TASK ITEM: Work through the entries below line by line and give the number of lines with the string "detected", nothing else.

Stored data
━━━━━━━━━━

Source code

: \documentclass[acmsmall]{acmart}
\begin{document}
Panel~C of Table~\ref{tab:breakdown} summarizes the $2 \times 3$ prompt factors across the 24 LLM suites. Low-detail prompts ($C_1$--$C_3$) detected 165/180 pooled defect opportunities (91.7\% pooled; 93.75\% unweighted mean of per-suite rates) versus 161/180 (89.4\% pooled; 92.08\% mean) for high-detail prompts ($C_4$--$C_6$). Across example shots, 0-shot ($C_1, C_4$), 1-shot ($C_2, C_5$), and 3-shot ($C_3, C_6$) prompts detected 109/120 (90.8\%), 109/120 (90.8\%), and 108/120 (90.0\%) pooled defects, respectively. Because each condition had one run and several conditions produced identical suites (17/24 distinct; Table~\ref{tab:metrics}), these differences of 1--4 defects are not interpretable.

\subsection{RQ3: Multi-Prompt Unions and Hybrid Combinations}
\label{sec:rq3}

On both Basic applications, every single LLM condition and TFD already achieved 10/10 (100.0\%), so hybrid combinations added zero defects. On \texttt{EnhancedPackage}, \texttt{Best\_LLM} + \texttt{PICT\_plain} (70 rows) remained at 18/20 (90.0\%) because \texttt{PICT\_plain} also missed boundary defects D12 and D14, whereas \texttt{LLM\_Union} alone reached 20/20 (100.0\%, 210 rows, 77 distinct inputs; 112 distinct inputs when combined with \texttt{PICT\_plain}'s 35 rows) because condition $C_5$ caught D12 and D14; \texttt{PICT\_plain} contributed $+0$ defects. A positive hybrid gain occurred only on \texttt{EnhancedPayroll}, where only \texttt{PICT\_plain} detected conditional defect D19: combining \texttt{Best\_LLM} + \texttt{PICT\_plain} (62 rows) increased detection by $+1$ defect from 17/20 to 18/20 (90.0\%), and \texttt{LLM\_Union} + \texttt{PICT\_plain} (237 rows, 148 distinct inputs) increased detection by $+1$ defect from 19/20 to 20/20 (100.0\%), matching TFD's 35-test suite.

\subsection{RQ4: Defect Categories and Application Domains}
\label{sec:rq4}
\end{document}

━━━━━━━━━━

TASK SOLUTION: 2